Буддо встал и прошелся по камере, дверь все время моргала очком, но Буддо на это внимания не обращал. Было видно, что он любит говорить. В своем кругу на профсоюзном собрании он, наверно, был заводилой. Сейчас он заливался, как скрипка.

– А вторая сторона вопроса, мой дражайший, милейший и умнейший Георгий Николаевич, такая: ведь никто лучше вас ваших дел не знает. Вот и открывайте их все до единого. Зачем вашему Хрипушину сужать следствие? Он просто должен вынуть из вас, все, что есть. Вот он и вынимает. Кто вас поддерживал? Кто вам поддакивал? Кто сам что‑то говорил? Давайте, давайте их сюда!

– И дают? – спросил Зыбин. Он сидел на кровати четкий и внимательный. Вся вата ушла, появилась резкая достоверность. И нащупывалось что‑то еще, склизкое, хитрое, уходящее из пальцев, но что это – он уловить пока не мог, только чувствовал.

– А вы думаете, нет? Снявши голову, по волосам ведь не плачут? Кто себя закатил на десятку, тот и другого не пожалеет, вот и сдают – причем сразу же, с пылу с жару. Муж жену сдает, сын – мать (обратно бывает, реже), а брат брата, друг друга – это уж как общее правило. Вот они и топят на очных ставках друг друга. А когда после им в присутствии следователя дают свидания, так знаете, как они тогда обнимаются, как плачут?! Ой, Боже мой! Ведь оба погибли, только что вот погибли! Ведь и тот уже воли не увидит! Все! Иногда вся семья сидит в одном коридоре – что ж? Статья пятьдесят восемь, пункт одиннадцать – антисоветская организация. Двое говорили, один слушал и молчал – двое в лагерь, один к Нейману наверх. И вот именно отсюда‑то исходит третье. Вот вы спрашиваете, почему следователь вам не предъявляет ничего конкретного, а только долдонит: «Говори, говори, рассказывай!» Да потому, дорогой, что вас сюда привел не свят дух, а человек! И человек вам известный! Больше чем известный: ваш лучший друг и брат, так как же его ставить под удар? Он как воздух нужен стране – он благороден, надежен, проверен и перепроверен, оперативен и вхож, вхож! Ему бы еще служить и служить – чистить и чистить страну от гадов и предателей, а вы его – раз и погубили! Шепнули на свидании, скажем, «особый привет такому‑то» и поглядели соответственно – ну и все! Люди сейчас на эти штуки оч‑чень догадливые! Или из лагеря передали с освобожденным цидулю – и опять все!

– Да‑а, да‑да! – Зыбин встал и прошелся по камере (зрачок в двери сейчас был телесно‑розовый, за ним кто‑то стоял). – Да, да, Александр Иванович! Очень вы мне хорошо объяснили! Очень, очень!… Ну а теперь я прилягу. Голова что‑то не того… Мой друг и брат! А брат‑то мой – Каин: «Каин, Каин, где брат твой Авель?» И отвечает тогда Каин Господу: «Я разве сторож брату моему?…»

 

…Проснулся он от резкого металлического стука. Стучали ключом об лист железа металлической обшивки двери. Он вскочил. Над ним стоял Буддо и тряс его. Оконце было откинуто. За ним стояло лицо коридорного.

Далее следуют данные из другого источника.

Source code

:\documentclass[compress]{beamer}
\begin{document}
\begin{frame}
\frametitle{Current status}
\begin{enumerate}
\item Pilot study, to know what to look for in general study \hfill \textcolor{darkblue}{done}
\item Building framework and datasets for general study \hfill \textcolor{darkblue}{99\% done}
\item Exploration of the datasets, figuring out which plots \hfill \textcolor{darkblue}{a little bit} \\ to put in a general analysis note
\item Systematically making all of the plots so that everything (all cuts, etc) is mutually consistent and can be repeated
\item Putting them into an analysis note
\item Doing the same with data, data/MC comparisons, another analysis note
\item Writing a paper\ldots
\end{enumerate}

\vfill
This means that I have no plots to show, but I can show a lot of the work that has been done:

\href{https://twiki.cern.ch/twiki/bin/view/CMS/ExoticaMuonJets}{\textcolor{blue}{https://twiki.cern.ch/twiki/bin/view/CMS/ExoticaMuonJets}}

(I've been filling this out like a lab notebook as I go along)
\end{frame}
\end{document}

– Вот еще раз ляжете, – сказал он, – и пойдете в карцер.

– За что? – спросил Зыбин.

– За нарушение правил распорядка. Вон инструкция на стене – читайте! – И солдат захлопнул оконце.

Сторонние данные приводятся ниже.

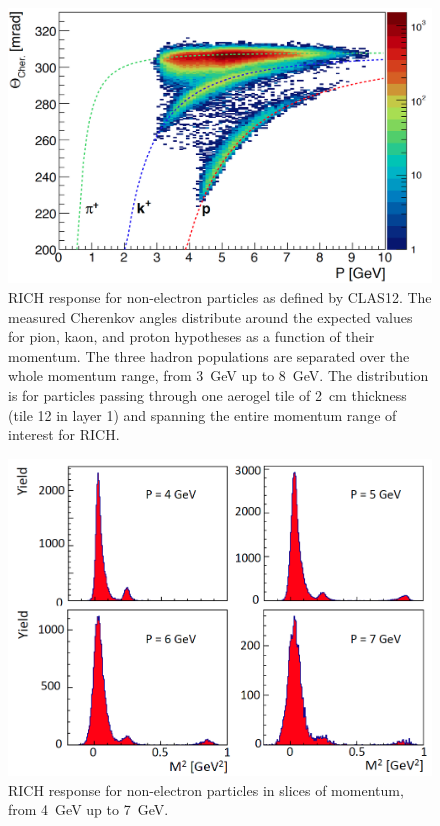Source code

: \documentclass[5p,times,twocolumn]{elsarticle}
\begin{document}
\begin{figure}[t]
\begin{center}
\includegraphics[width=1.0\columnwidth]{Hadron_PID.png}
\end{center}
\caption{RICH response for non-electron particles as defined by CLAS12. The measured Cherenkov angles distribute
  around the expected values for pion, kaon, and proton hypotheses as a function of their momentum. The three hadron
  populations are separated over the whole momentum range, from 3~GeV up to 8~GeV. The distribution is for
  particles passing through one aerogel tile of 2~cm thickness (tile 12 in layer 1) and spanning the entire momentum
  range of interest for RICH.}
\label{Fig:CHhad1}
\end{figure}

\begin{figure}[t]
\begin{center}
\includegraphics[width=1.0\columnwidth]{mass_vs_mom.png}
\end{center}
\caption{RICH response for non-electron particles in slices of momentum, from 4~GeV up to 7~GeV.}
\label{Fig:CHhad2}
\end{figure}
\end{document}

После этого они оба с минуту молчали.

– Да, – покачал головой Буддо, – доводят до конца! Эх, Георгий Николаевич! И что вы партизаните, что рыпаетесь по‑пустому? Для чего – не понимаю!

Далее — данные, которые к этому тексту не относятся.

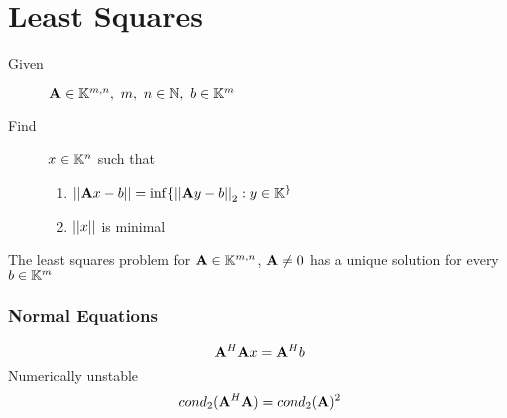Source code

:\part{Least Squares}

\begin{description}
	\item[Given] $\mathbf{A} \in\mathbb{K}^{m,n},\ m,\ n \in \mathbb{N},\ b \in \mathbb{K}^m$
	\item[Find] $x \in \mathbb{K}^n$ such that
		\begin{enumerate}
			\item $\left|\left| \mathbf{A} x - b \right|\right| = \inf \{\left|\left| \mathbf{A} y - b \right|\right|_2 : y \in \mathbb{K}^\}$
			\item $\left|\left| x \right|\right|$ is minimal
		\end{enumerate}
\end{description}

\begin{lemma}
	The least squares problem for $\mathbf{A} \in \mathbb{K}^{m,n}$, $\mathbf{A} \neq 0$ has a unique solution for every $b \in \mathbb{K}^m$
\end{lemma}

\section{Normal Equations}
	\[
		\mathbf{A}^H \mathbf{A}x = \mathbf{A}^H b
	\]
	Numerically unstable
	\[
		cond_2(\mathbf{A}^H \mathbf{A}) = cond_2(\mathbf{A})^2
	\]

Зыбин сел на койку и погладил колено.

– Что я рыпаюсь? Ну что ж, пожалуй, я вам объясню, – сказал он задумчиво. – Вот, понимаете, один историк рассказал мне вот какой курьез. После февральской революции он работал в комиссии по разбору дел охранки. Больше всего их, конечно, интересовала агентура. На каждого агента было заведено личное дело. Так вот, все папки были набиты чуть не доверху, а в одной ничего не было – так, пустячный листочек, письмо! Некий молодой человек предлагает себя в агенты, плата по усмотрению. И пришло это письмо за день до переворота. Ну что ж? Прочитали члены комиссии, посмеялись, арестовывать не стали: не за что было – одно намеренье, – но пропечатали! И вот потом года два – пока историк не потерял его из вида – ходил этот несчастный студентик с газетой и оправдывался: «Я ведь не провокатор, я ничего не успел, я думал только…» И все смеялись. Тьфу! Лучше бы уж верно посадили! Понимаете?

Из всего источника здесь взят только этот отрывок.